When Kelvin Bong joined A Global Green Recycle two years ago to lead operations, the company was already 14-years-old.
The business was running smoothly and had an established workflow in place: collect different types of discarded paper and boxes from large retailers and ship them out in 40 foot containers to Singapore, China and Indonesia.
A Global would pay between five and seven cents for a kilogramme of used paper and boxes. Kelvin, an optometrist by trade, thought great, but maybe there’s a market we aren’t capturing?
If cupcakes, supplements and clothes were already being advertised by Bruneians online – then why not waste?
And so the 33-year-old Bruneian began advertising posts on buying and selling groups on Facebook mid-last year.
“Trash to cash,” it reads, accompanied by a picture of hundred dollar bills and stacks of used paper. “We do door-to-door pick-ups.”
The queries came pouring in – mostly from the districts of Tutong and Belait – and almost overnight, A Global had an entirely new source of supply.
“In the past year, we have gone from collecting 100 tonnes of paper a month to 140 tonnes,” said Kelvin. “That’s a 40 per cent increase at least. One month, we were able to ship out 10 containers – each carrying 28 tonnes of waste.”
His phone would be buzzing with inquiries: schools, families and oil and gas companies all wanted in.
Traditionally, most recycling companies in Brunei prefer customers drop off trash at their sites, and when making pick-ups, selectively target large establishments where agreements have been formally made such as malls and supermarkets.

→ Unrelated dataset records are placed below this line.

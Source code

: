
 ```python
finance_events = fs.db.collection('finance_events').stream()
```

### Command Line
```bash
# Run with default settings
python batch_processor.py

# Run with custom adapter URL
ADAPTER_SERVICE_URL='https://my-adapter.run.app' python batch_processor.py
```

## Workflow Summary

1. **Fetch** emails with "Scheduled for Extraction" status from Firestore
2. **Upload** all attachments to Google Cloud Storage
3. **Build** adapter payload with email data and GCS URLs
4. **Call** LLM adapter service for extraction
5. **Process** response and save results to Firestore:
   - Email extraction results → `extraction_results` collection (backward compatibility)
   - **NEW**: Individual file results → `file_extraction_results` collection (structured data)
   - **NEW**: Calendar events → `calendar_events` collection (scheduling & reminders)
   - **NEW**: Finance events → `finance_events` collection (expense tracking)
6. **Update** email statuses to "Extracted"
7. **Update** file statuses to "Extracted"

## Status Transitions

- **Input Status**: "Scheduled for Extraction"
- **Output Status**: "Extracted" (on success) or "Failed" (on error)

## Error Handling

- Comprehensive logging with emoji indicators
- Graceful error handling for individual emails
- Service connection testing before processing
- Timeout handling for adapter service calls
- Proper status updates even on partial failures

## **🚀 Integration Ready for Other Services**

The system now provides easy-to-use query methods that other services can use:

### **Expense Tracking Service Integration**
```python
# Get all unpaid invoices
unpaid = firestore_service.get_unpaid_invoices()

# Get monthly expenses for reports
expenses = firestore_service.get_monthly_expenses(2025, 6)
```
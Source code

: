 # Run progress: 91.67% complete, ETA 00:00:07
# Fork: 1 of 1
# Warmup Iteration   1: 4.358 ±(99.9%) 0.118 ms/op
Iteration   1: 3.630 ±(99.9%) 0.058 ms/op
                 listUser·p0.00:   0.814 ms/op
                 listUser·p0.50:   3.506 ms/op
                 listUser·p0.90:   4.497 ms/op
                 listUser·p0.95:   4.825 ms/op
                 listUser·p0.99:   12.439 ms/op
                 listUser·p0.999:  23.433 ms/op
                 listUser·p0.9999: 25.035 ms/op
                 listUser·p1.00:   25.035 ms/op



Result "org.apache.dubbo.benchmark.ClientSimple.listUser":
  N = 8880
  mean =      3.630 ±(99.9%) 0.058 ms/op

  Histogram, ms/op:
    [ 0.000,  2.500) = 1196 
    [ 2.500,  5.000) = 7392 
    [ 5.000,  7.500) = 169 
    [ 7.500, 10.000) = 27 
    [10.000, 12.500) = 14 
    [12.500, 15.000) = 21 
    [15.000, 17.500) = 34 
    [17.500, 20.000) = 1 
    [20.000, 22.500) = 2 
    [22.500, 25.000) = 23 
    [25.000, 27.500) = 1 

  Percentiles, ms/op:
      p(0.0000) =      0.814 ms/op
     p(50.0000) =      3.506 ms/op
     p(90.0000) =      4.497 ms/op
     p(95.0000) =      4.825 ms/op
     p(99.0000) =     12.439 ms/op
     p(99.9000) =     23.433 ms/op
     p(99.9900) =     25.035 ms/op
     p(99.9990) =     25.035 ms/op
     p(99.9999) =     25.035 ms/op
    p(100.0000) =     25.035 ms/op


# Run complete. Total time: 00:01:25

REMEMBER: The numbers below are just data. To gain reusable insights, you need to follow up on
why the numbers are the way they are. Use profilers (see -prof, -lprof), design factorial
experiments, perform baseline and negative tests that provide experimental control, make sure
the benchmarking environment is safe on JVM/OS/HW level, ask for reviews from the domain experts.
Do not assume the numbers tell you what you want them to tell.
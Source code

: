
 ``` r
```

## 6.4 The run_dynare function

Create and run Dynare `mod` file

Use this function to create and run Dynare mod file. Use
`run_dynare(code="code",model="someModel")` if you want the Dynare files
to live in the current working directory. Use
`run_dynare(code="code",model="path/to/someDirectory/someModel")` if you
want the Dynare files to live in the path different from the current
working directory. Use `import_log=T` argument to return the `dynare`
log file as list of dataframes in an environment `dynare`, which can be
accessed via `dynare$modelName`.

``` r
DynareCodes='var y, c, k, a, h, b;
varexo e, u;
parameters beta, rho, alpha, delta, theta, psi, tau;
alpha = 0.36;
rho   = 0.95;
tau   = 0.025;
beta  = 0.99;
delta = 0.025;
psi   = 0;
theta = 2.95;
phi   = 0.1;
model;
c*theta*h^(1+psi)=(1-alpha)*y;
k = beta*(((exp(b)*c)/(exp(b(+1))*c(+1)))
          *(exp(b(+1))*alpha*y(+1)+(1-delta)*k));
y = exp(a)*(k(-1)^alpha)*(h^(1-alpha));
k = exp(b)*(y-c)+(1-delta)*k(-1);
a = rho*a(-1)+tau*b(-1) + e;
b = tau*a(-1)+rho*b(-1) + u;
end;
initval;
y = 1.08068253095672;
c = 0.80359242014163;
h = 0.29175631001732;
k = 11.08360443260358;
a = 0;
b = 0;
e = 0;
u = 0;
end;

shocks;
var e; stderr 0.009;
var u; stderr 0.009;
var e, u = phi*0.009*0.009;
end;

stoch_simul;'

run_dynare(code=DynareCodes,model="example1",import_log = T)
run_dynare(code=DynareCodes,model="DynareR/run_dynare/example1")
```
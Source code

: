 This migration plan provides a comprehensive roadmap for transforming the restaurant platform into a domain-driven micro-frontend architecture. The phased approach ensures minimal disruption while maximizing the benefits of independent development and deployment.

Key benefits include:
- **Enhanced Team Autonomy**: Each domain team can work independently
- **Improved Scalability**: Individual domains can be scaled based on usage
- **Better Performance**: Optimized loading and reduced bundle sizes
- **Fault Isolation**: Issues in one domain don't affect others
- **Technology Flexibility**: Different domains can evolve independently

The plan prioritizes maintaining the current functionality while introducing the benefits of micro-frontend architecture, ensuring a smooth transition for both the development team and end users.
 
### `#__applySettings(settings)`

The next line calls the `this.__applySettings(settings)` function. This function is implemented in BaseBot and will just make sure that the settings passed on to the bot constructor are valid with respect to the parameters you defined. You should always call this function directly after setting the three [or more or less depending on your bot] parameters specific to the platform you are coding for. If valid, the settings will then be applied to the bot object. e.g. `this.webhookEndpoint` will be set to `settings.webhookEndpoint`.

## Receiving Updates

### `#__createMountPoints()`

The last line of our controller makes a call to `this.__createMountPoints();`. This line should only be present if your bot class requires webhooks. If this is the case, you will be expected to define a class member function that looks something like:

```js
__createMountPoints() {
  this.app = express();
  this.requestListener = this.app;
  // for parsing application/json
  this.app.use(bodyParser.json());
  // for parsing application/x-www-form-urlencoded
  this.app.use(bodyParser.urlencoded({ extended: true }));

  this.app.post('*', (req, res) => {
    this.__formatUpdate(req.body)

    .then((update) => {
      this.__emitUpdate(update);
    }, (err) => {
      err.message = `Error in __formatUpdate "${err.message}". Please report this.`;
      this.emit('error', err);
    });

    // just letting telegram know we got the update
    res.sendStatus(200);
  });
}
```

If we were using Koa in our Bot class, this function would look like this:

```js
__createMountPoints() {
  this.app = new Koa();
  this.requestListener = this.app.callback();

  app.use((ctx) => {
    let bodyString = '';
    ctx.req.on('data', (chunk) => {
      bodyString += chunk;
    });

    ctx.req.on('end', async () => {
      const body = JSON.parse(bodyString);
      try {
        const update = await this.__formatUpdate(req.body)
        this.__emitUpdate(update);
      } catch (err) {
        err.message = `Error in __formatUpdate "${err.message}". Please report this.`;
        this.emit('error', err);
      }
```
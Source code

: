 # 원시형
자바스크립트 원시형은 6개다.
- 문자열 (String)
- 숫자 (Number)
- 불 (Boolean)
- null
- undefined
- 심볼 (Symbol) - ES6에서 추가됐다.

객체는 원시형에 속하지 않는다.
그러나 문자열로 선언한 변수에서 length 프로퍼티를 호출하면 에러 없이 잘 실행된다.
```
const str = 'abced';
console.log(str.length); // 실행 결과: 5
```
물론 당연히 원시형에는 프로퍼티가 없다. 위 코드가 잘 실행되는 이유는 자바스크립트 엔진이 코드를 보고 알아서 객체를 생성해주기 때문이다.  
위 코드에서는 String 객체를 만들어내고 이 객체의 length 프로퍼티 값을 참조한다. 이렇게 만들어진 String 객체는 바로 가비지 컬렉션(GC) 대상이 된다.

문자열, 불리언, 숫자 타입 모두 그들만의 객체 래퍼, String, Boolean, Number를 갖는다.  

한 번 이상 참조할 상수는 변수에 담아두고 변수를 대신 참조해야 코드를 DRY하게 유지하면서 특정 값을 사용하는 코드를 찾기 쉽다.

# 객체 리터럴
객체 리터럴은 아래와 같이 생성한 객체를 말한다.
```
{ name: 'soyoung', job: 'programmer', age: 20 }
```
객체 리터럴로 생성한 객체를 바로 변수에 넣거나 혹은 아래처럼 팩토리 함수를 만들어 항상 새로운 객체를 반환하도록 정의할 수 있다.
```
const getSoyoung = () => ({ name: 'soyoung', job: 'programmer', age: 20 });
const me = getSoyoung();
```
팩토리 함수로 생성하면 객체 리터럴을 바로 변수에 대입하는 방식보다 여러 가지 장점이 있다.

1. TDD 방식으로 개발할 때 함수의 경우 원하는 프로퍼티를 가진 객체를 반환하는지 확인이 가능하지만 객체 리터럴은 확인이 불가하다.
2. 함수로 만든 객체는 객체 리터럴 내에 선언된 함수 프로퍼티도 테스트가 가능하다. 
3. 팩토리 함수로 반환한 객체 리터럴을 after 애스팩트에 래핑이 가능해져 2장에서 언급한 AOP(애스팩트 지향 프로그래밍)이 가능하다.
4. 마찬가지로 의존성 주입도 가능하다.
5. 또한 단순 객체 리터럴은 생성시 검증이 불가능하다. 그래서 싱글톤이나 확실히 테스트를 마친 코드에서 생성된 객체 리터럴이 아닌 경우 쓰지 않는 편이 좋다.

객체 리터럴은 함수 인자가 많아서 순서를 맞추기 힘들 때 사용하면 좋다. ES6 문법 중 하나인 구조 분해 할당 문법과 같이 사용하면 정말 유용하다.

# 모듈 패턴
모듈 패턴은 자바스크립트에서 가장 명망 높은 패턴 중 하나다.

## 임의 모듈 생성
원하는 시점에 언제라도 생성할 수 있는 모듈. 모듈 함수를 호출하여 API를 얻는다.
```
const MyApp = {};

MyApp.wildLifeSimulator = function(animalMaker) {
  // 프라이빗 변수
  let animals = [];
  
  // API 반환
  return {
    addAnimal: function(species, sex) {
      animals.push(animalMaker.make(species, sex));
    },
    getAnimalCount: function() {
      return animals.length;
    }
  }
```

“What changed my mind was a cleaner who asked if he could recycle,” said Kelvin, who had first approached the cleaner’s employer and manager to see if the company would be willing to recycle.
“They weren’t interested,” said Kelvin. The cleaner was of a different opinion. He quietly segregated the waste, neatly piled and packed it and called Kelvin.
“Every month he would make hundreds of dollars from the discarded paper and boxes,” said Kelvin. “It had become equal to or more than his monthly pay. I realized then, there was a lot of potential that we weren’t tapping into. In the business of recycling, a little goes a long way.”
Today, Kelvin sends out three two-man teams, each with a truck and a minimum target 500 kilogrammes of waste paper and boxes to be collected by the day’s end. Anything extra, the team splits amongst themselves as commission.
The paper collected is separated into five types: newspaper, white or lined paper, magazine paper, cardboard and other post-consumer waste paper.
Now, A Global is looking to seek out collaborations to collect waste from schools and to expand beyond paper and boxes and into tin cans and plastic.
“A school called recently after seeing us post online,” he said. “When my men went to pick up there was 1,800 kilogrammes of paper. I had to ask the teachers: what normally do you do with the paper?”
The answer – whether from the school, homes or companies – is almost always the same: we just mix it in with the other trash.
If A Global is able to reach an arrangement with schools collectively, they may have enough supply to warrant doing the recycling itself in Brunei and export ready-to-use products, instead of just waste, overseas.
“Processing the tins and plastics into re-usable products can be done in the near future if we have the right supply and invest in the machinery,” said the 33-year-old. “Recycling the paper in-house is more difficult, but is not out of the question.”